**WHAT IS EXPECTED**.
In the entries that follow, how many lines hold the string "файла"? Give only that number.
==========
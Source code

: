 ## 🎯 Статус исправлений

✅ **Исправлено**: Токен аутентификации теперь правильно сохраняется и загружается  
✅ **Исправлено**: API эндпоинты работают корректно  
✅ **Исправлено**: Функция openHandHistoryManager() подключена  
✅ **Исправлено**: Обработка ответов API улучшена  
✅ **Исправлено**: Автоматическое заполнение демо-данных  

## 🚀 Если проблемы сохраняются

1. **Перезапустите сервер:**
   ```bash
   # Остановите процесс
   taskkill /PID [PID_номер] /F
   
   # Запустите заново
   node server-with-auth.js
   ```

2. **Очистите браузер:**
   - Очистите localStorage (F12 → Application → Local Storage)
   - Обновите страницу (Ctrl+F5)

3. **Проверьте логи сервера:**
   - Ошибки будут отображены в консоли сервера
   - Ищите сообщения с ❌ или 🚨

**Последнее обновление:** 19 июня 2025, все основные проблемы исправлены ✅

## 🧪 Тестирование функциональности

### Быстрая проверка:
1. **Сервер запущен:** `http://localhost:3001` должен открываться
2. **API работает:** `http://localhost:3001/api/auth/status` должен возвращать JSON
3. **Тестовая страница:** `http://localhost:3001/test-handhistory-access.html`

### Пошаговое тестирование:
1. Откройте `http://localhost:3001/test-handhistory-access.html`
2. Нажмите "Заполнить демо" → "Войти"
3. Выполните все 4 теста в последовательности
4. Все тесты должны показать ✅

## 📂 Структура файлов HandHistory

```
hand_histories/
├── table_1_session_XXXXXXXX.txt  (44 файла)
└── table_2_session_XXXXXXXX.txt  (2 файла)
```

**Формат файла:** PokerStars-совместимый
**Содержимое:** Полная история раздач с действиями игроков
==========
**EXERCISE OUTPUT**.
3